[[ DATA PROVIDED open ]]

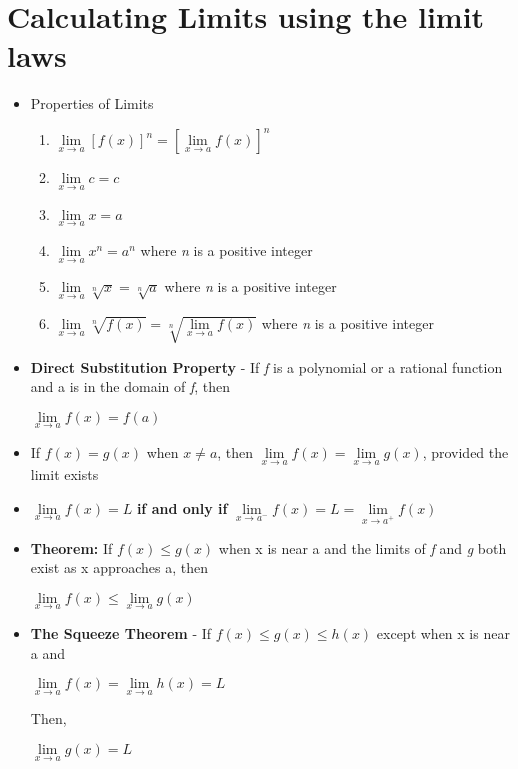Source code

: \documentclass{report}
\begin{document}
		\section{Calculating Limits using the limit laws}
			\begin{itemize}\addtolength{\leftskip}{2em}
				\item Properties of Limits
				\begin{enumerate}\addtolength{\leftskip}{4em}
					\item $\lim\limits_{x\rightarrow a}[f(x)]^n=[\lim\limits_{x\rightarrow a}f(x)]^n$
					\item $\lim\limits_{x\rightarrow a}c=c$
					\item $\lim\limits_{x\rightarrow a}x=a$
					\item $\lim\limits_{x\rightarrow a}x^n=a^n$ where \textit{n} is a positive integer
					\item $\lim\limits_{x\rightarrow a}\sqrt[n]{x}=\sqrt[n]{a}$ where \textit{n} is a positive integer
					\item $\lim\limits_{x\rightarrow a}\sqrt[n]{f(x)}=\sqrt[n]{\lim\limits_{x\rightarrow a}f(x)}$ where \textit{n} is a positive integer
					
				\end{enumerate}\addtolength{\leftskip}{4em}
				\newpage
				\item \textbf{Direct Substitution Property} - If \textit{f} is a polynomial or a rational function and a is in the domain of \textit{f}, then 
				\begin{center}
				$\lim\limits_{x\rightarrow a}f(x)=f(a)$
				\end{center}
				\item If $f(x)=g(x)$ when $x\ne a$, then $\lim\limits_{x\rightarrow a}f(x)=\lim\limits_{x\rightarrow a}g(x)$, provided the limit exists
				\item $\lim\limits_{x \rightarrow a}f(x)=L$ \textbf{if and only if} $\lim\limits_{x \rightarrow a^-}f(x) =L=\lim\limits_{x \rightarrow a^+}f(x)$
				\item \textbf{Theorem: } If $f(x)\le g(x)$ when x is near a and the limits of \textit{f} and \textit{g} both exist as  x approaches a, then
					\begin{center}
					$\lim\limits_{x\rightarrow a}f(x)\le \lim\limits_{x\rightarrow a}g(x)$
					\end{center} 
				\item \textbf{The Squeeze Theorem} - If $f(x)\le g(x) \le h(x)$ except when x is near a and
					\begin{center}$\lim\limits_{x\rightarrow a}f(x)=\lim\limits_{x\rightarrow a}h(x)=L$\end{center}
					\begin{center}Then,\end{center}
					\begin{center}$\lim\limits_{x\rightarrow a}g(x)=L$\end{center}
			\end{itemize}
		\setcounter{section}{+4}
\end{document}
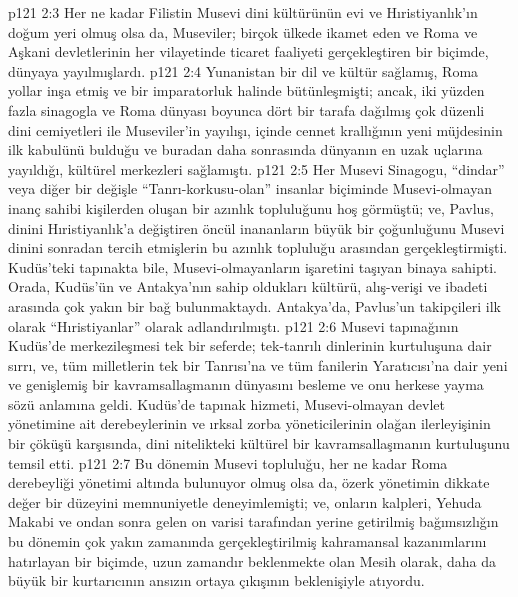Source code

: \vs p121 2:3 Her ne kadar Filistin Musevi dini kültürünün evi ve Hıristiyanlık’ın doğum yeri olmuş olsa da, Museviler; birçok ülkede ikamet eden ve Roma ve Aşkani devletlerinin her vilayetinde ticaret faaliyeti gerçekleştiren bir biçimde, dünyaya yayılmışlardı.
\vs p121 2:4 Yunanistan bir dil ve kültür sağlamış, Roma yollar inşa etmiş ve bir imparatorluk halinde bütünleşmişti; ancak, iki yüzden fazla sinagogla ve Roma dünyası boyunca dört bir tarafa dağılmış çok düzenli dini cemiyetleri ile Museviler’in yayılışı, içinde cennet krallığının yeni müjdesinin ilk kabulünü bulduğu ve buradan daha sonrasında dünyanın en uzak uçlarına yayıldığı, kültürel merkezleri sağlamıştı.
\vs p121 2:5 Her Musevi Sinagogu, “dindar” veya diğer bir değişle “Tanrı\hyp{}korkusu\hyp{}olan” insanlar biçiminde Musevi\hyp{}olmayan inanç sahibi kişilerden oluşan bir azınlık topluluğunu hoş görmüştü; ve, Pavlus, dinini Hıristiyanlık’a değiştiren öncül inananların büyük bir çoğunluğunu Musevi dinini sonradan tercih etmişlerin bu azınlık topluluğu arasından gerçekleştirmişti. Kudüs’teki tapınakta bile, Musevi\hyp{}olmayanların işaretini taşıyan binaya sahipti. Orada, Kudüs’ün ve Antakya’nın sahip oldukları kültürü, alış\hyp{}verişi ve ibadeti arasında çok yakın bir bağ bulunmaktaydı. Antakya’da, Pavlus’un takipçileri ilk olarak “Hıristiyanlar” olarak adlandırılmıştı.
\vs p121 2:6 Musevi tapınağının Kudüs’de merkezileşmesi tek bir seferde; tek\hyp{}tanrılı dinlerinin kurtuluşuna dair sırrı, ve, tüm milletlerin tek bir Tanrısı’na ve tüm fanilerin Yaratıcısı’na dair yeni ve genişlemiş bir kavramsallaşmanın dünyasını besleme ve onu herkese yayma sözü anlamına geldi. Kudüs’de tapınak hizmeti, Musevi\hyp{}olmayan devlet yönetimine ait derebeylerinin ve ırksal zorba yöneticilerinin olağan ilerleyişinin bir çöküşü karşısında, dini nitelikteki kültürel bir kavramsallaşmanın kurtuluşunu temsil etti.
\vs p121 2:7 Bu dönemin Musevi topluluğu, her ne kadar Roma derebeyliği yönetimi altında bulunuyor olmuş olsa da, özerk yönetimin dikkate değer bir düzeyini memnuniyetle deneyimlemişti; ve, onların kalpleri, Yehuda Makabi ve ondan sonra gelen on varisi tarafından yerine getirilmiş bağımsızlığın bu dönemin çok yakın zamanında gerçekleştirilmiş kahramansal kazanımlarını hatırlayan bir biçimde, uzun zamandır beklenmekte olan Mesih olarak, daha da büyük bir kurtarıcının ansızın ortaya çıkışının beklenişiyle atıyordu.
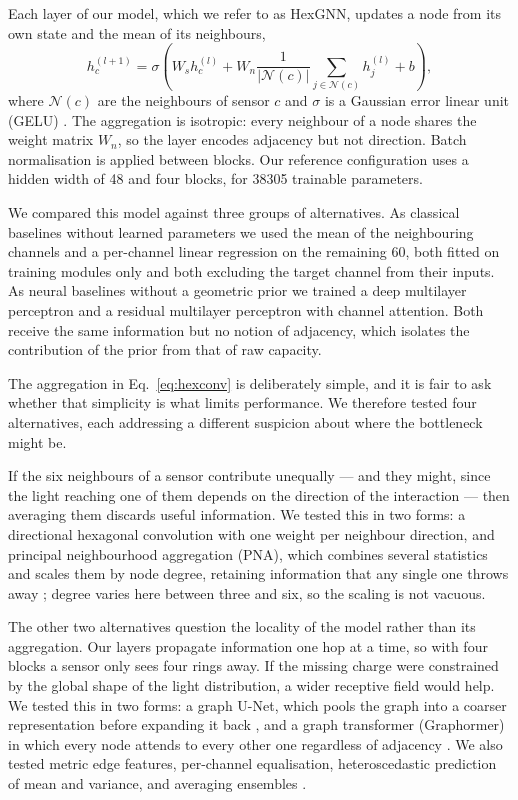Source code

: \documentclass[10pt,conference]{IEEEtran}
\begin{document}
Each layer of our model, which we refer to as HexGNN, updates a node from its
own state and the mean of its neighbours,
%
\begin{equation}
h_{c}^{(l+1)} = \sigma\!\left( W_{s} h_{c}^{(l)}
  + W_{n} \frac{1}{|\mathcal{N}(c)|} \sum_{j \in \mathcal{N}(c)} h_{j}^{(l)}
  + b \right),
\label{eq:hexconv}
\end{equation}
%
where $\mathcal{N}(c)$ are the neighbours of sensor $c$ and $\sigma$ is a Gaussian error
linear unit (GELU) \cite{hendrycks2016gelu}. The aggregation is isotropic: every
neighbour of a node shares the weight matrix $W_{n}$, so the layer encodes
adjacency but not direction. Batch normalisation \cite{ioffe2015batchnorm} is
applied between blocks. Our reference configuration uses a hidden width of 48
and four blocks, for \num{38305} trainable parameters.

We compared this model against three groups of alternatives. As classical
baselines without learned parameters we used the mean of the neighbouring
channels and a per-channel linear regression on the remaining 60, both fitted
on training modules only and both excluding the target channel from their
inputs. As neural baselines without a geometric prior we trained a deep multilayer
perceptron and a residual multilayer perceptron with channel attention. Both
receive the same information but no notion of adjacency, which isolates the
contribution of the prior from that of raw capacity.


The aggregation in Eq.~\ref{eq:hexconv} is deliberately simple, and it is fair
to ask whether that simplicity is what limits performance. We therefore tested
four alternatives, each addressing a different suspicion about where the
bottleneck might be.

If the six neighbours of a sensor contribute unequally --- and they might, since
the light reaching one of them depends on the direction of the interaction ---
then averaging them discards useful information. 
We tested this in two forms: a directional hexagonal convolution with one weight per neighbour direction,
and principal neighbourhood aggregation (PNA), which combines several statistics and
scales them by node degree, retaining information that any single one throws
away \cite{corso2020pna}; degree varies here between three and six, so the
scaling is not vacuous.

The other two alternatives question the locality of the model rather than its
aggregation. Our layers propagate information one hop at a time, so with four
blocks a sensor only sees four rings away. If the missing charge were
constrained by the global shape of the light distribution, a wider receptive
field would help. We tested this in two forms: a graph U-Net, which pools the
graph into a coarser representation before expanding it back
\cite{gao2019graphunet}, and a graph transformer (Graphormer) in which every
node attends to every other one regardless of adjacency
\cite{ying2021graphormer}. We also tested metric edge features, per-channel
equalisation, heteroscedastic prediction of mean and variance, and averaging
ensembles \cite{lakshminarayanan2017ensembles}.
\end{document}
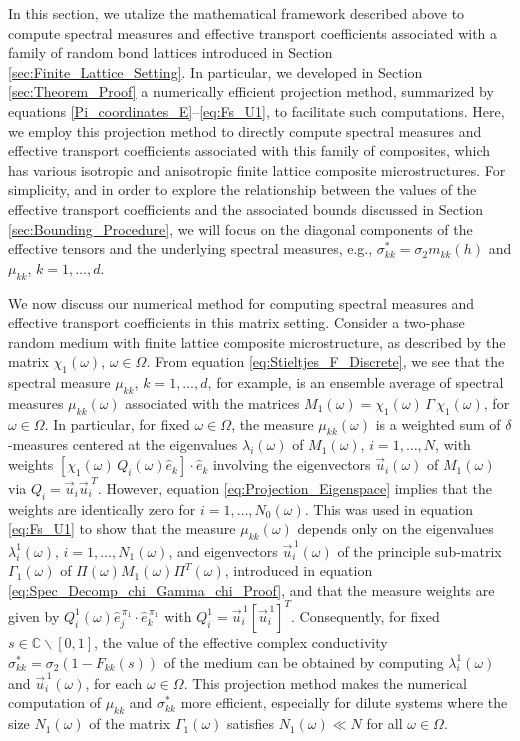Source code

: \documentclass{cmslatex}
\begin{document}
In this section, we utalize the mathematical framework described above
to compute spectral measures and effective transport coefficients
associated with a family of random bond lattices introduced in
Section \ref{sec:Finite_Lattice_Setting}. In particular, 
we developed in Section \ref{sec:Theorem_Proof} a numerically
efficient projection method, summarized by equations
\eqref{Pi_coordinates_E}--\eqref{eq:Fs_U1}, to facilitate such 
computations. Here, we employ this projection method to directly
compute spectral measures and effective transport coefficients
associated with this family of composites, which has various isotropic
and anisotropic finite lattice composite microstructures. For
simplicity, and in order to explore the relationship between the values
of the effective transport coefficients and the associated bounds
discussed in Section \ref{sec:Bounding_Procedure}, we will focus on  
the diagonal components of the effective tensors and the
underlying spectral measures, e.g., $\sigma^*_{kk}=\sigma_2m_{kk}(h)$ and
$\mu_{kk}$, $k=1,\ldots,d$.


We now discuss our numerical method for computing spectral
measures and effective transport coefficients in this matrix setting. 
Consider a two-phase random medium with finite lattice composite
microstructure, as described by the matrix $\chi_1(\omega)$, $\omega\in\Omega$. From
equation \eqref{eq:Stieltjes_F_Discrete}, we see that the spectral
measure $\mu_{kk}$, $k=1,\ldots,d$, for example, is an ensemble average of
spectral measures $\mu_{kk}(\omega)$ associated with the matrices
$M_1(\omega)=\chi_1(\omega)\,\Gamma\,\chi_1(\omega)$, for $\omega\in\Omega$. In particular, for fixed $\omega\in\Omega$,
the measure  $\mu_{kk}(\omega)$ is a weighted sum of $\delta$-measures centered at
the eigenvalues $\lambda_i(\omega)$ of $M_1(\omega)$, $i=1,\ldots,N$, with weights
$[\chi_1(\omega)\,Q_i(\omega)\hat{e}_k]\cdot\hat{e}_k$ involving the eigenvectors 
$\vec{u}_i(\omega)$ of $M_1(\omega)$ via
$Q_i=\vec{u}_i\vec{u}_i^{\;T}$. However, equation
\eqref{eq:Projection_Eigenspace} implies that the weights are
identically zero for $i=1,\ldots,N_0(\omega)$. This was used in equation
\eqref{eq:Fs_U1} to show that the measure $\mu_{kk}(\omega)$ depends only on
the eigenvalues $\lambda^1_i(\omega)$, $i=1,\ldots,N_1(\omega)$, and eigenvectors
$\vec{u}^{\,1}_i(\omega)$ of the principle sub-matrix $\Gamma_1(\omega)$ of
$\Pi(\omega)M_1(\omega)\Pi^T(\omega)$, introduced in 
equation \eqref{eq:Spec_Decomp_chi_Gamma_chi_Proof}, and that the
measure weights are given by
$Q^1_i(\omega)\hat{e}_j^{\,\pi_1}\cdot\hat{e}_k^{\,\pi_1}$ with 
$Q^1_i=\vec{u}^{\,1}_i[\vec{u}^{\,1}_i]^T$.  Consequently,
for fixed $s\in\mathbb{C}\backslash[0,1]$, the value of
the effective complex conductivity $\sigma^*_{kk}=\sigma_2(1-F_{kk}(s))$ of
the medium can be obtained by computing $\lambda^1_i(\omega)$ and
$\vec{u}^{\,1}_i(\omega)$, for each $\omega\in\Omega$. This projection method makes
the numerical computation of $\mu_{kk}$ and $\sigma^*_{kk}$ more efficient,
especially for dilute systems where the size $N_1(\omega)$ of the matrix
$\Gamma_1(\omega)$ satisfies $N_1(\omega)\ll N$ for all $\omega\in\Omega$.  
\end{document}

[[ DATA PROVIDED closed ]]

Which lines above run from the one containing "to facilitate such" down to the one containing "measures and effective transport coefficients in"? Repeat exactly those, both ends included, and nothing else.

\eqref{Pi_coordinates_E}--\eqref{eq:Fs_U1}, to facilitate such 
computations. Here, we employ this projection method to directly
compute spectral measures and effective transport coefficients
associated with this family of composites, which has various isotropic
and anisotropic finite lattice composite microstructures. For
simplicity, and in order to explore the relationship between the values
of the effective transport coefficients and the associated bounds
discussed in Section \ref{sec:Bounding_Procedure}, we will focus on  
the diagonal components of the effective tensors and the
underlying spectral measures, e.g., $\sigma^*_{kk}=\sigma_2m_{kk}(h)$ and
$\mu_{kk}$, $k=1,\ldots,d$.


We now discuss our numerical method for computing spectral
measures and effective transport coefficients in this matrix setting. 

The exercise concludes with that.